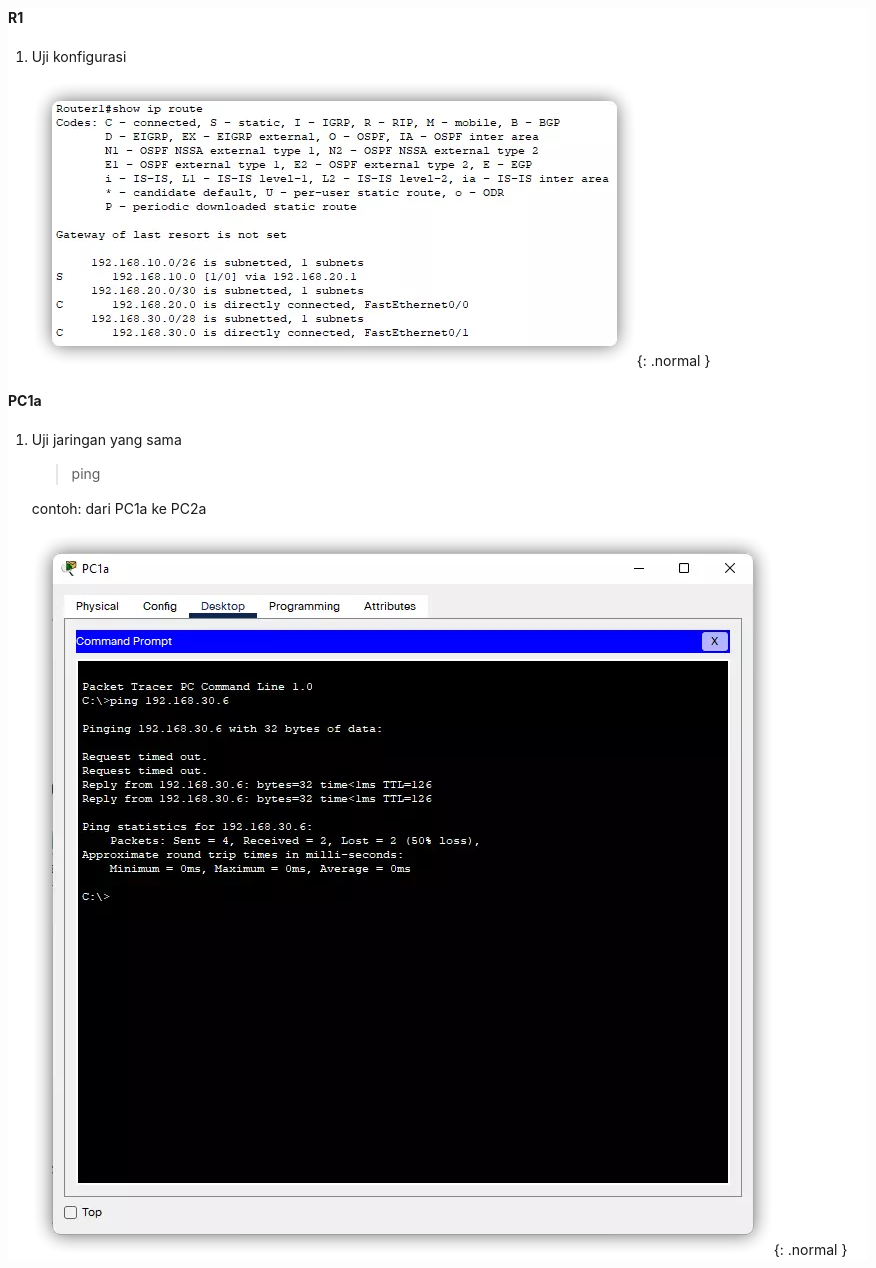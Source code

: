 #### R1

1. Uji konfigurasi

   ![](/assets/img/2022-08-14-konfigurasi-routing-statis-pada-cisco-packet-tracer/09.png){: .normal }

#### PC1a

1. Uji jaringan yang sama

   > ping

   contoh: dari PC1a ke PC2a

   ![](/assets/img/2022-08-14-konfigurasi-routing-statis-pada-cisco-packet-tracer/10.png){: .normal }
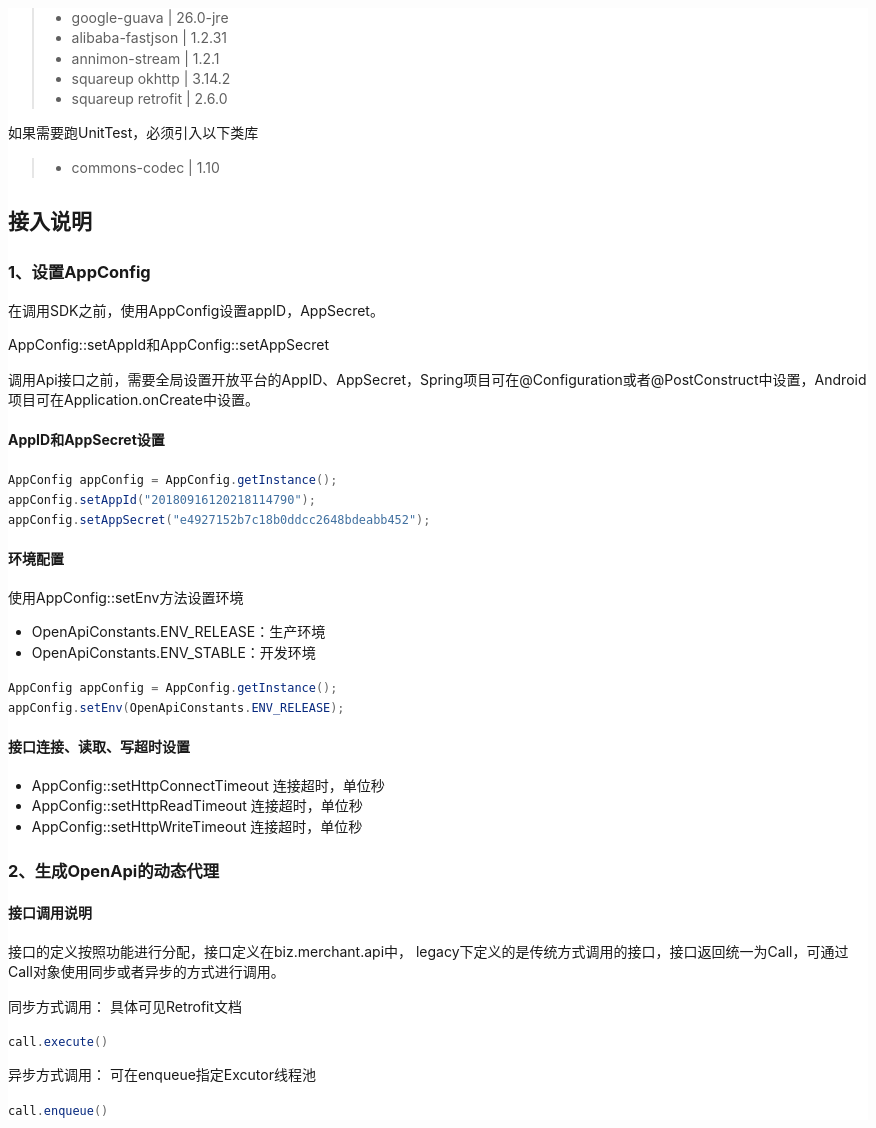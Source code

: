 > * google-guava | 26.0-jre
> * alibaba-fastjson | 1.2.31
> * annimon-stream | 1.2.1
> * squareup okhttp | 3.14.2
> * squareup retrofit | 2.6.0

如果需要跑UnitTest，必须引入以下类库
> * commons-codec | 1.10

## 接入说明
### 1、设置AppConfig
在调用SDK之前，使用AppConfig设置appID，AppSecret。

AppConfig::setAppId和AppConfig::setAppSecret

调用Api接口之前，需要全局设置开放平台的AppID、AppSecret，Spring项目可在@Configuration或者@PostConstruct中设置，Android项目可在Application.onCreate中设置。
#### AppID和AppSecret设置
```java
AppConfig appConfig = AppConfig.getInstance();
appConfig.setAppId("20180916120218114790");
appConfig.setAppSecret("e4927152b7c18b0ddcc2648bdeabb452");
```

#### 环境配置
使用AppConfig::setEnv方法设置环境
- OpenApiConstants.ENV_RELEASE：生产环境
- OpenApiConstants.ENV_STABLE：开发环境
```java
AppConfig appConfig = AppConfig.getInstance();
appConfig.setEnv(OpenApiConstants.ENV_RELEASE);
```

#### 接口连接、读取、写超时设置
- AppConfig::setHttpConnectTimeout 连接超时，单位秒
- AppConfig::setHttpReadTimeout 连接超时，单位秒
- AppConfig::setHttpWriteTimeout 连接超时，单位秒

### 2、生成OpenApi的动态代理
#### 接口调用说明
接口的定义按照功能进行分配，接口定义在biz.merchant.api中，
legacy下定义的是传统方式调用的接口，接口返回统一为Call<?>，可通过Call<?>对象使用同步或者异步的方式进行调用。

同步方式调用：
具体可见Retrofit文档
```java
call.execute()
```
异步方式调用：
可在enqueue指定Excutor线程池
```java
call.enqueue()
```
########################################
▶ _WHAT TO PRODUCE_: Filter the records above and copy every line that contains the word "pada".

▶ _RESPONSE AREA_:
   ![](/assets/img/2022-08-14-konfigurasi-routing-statis-pada-cisco-packet-tracer/09.png){: .normal }
   ![](/assets/img/2022-08-14-konfigurasi-routing-statis-pada-cisco-packet-tracer/10.png){: .normal }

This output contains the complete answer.